Acceleration

The following two questions came from a middle-school math textbook. The first is reasonable, while the second is a classic example of an author being overly cute when writing a homework problem.

A car slams on its brakes, coming to a complete stop in 4 seconds. The car was traveling north at 60mph. Calculate the acceleration.
A rocket blasts off. At 10 seconds after blast off, it is at 10,000 feet, traveling at 3600mph. Assuming the direction is up, calculate the acceleration.

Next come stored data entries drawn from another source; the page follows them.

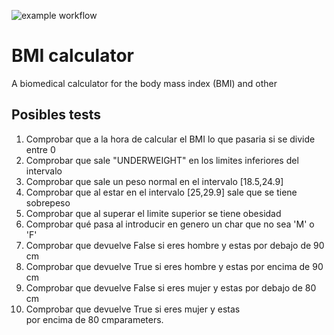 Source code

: ![example workflow](https://github.com/jmhorcas/bmicalc/actions/workflows/maven.yml/badge.svg)

# BMI calculator
A biomedical calculator for the body mass index (BMI) and other 

## Posibles tests
1. Comprobar que a la hora de calcular el BMI lo que pasaria si se divide entre 0
2. Comprobar que sale "UNDERWEIGHT" en los limites inferiores del intervalo
3. Comprobar que sale un peso normal en el intervalo [18.5,24.9]
4. Comprobar que al estar en el intervalo [25,29.9] sale que se tiene sobrepeso
5. Comprobar que al superar el limite superior se tiene obesidad
6. Comprobar qué pasa al introducir en genero un char que no sea 'M' o 'F'
7. Comprobar que devuelve False si eres hombre y estas por debajo de 90 cm
8. Comprobar que devuelve True si eres hombre y estas por encima de 90 cm
9. Comprobar que devuelve False si eres mujer y estas por debajo de 80 cm
10. Comprobar que devuelve True si eres mujer y estas por encima de 80 cmparameters.


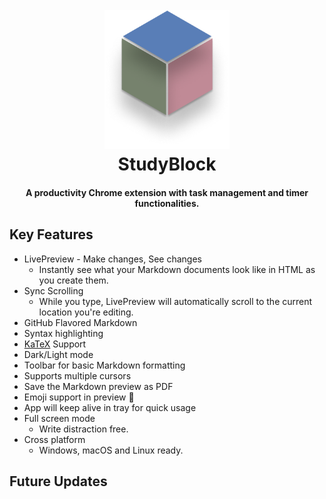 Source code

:
<h1 align="center">
  <br>
  <img src="icons/StudyBlock250.png" width="200">
  <br>
  StudyBlock
  <br>
</h1>

<h4 align="center">A productivity Chrome extension with task management and timer functionalities.</h4>

<p align="center">
</p>

## Key Features

* LivePreview - Make changes, See changes
  - Instantly see what your Markdown documents look like in HTML as you create them.
* Sync Scrolling
  - While you type, LivePreview will automatically scroll to the current location you're editing.
* GitHub Flavored Markdown  
* Syntax highlighting
* [KaTeX](https://khan.github.io/KaTeX/) Support
* Dark/Light mode
* Toolbar for basic Markdown formatting
* Supports multiple cursors
* Save the Markdown preview as PDF
* Emoji support in preview :tada:
* App will keep alive in tray for quick usage
* Full screen mode
  - Write distraction free.
* Cross platform
  - Windows, macOS and Linux ready.

## Future Updates

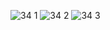 ![34 1](https://github.com/StarwoIF/7-/assets/160336868/d28e89e8-116c-415d-a598-8259134cde4e)
![34 2](https://github.com/StarwoIF/7-/assets/160336868/536fe7bf-839c-4571-9ea8-4c2c8faaa7a9)
![34 3](https://github.com/StarwoIF/7-/assets/160336868/0ad3f36b-9e06-49e7-bb09-c7c59800c616)
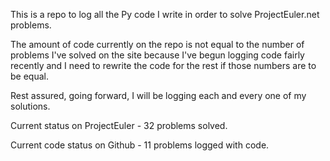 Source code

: This is a repo to log all the Py code I write in order to solve ProjectEuler.net problems.

The amount of code currently on the repo is not equal to the number of problems I've solved on the site because 
I've begun logging code fairly recently and I need to rewrite the code for the rest if those numbers are to be equal.

Rest assured, going forward, I will be logging each and every one of my solutions.


Current status on ProjectEuler - 32 problems solved. 

Current code status on Github - 11 problems logged with code.
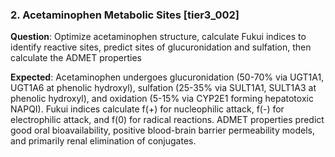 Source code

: ### 2. Acetaminophen Metabolic Sites [tier3_002]

**Question**: Optimize acetaminophen structure, calculate Fukui indices to identify reactive sites, predict sites of glucuronidation and sulfation, then calculate the ADMET properties

**Expected**: Acetaminophen undergoes glucuronidation (50-70% via UGT1A1, UGT1A6 at phenolic hydroxyl), sulfation (25-35% via SULT1A1, SULT1A3 at phenolic hydroxyl), and oxidation (5-15% via CYP2E1 forming hepatotoxic NAPQI). Fukui indices calculate f(+) for nucleophilic attack, f(-) for electrophilic attack, and f(0) for radical reactions. ADMET properties predict good oral bioavailability, positive blood-brain barrier permeability models, and primarily renal elimination of conjugates.
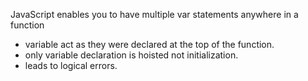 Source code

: JavaScript enables  you to have multiple var statements anywhere in a function
- variable act as they were declared at the top of the function.
- only variable declaration is hoisted not initialization.
- leads to logical errors. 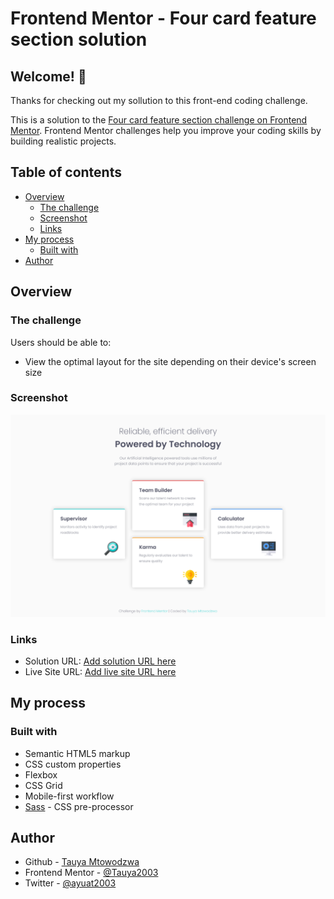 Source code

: # Frontend Mentor - Four card feature section solution

## Welcome! 👋

Thanks for checking out my sollution to this front-end coding challenge.

This is a solution to the [Four card feature section challenge on Frontend Mentor](https://www.frontendmentor.io/challenges/four-card-feature-section-weK1eFYK). Frontend Mentor challenges help you improve your coding skills by building realistic projects. 

## Table of contents

- [Overview](#overview)
  - [The challenge](#the-challenge)
  - [Screenshot](#screenshot)
  - [Links](#links)
- [My process](#my-process)
  - [Built with](#built-with)
- [Author](#author)

## Overview

### The challenge

Users should be able to:

- View the optimal layout for the site depending on their device's screen size

### Screenshot

![](./images/Screenshot.png)

### Links

- Solution URL: [Add solution URL here](https://your-solution-url.com)
- Live Site URL: [Add live site URL here](https://your-live-site-url.com)

## My process

### Built with

- Semantic HTML5 markup
- CSS custom properties
- Flexbox
- CSS Grid
- Mobile-first workflow
- [Sass](https://sass-lang.com/) - CSS pre-processor


## Author

- Github - [Tauya Mtowodzwa](https://www.github.com/Tauya2003)
- Frontend Mentor - [@Tauya2003](https://www.frontendmentor.io/profile/Tauya2003)
- Twitter - [@ayuat2003](https://www.twitter.com/ayuat2003)

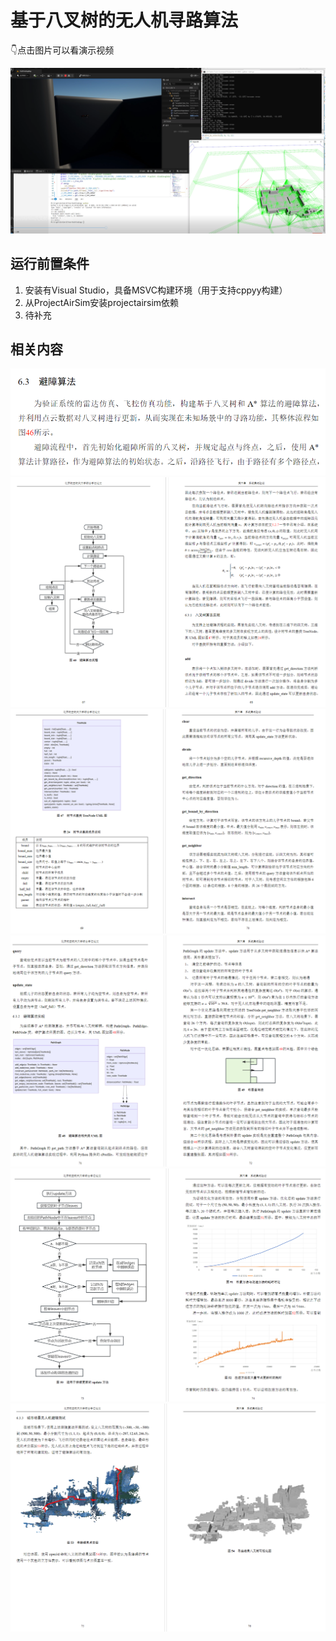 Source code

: # 基于八叉树的无人机寻路算法
👇点击图片可以看演示视频

[![演示视频](figures/cover.png)](https://www.bilibili.com/video/BV1RMhdzVEpr)
## 运行前置条件
1. 安装有Visual Studio，具备MSVC构建环境（用于支持cppyy构建）
2. 从ProjectAirSim安装projectairsim依赖
3. 待补充
## 相关内容
![](figures/1.png)
![](figures/2.png)
![](figures/3.png)
![](figures/4.png)
![](figures/5.png)
![](figures/6.png)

For the first question, we’ll assume constant deceleration (after all, this comes from a middle-school textbook). First, let’s convert from miles per hour to feet per second:

$60 ~ \frac{\hbox{mile}}{\hbox{hour}} = 60 ~ \frac{\hbox{mile}}{\hbox{hour}} \times \frac{1 ~ \hbox{hour}}{3600 ~ \hbox{second}} \times \frac{5280 ~ \hbox{feet}}{1 ~ \hbox{mile}} = 88~ \frac{\hbox{feet}}{\hbox{second}}$

The deceleration is therefore equal to the change in velocity over time, or

$\frac{-88 ~ \hbox{feet/second}}{4 ~ \hbox{second}} = -22 ~\hbox{ft/s}^2$

Now notice the word north in the statement of the first question. This bit of information is irrelevant to the problem. I presume that the writer of the problem wants students to practice picking out the important information of a problem from the unimportant… again, a good skill for students to acquire.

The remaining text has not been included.